- [PROVIDED DATA]:
-- Opening Marker --

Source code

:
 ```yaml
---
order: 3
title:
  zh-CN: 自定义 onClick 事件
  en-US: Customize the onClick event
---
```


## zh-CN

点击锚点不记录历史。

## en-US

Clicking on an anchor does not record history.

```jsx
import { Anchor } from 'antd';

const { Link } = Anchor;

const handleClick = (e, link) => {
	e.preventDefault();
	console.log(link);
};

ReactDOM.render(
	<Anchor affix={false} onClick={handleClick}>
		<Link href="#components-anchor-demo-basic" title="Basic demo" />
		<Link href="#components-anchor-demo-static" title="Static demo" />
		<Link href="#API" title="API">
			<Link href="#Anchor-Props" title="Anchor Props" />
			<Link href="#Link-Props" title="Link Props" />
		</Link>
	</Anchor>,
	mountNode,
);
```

-- Closing Marker --

- [PROBLEM DESCRIPTION]: Check each line of the records for the word "handleClick", and show the lines that contain it.

- [TASK RESULT]:
const handleClick = (e, link) => {
	<Anchor affix={false} onClick={handleClick}>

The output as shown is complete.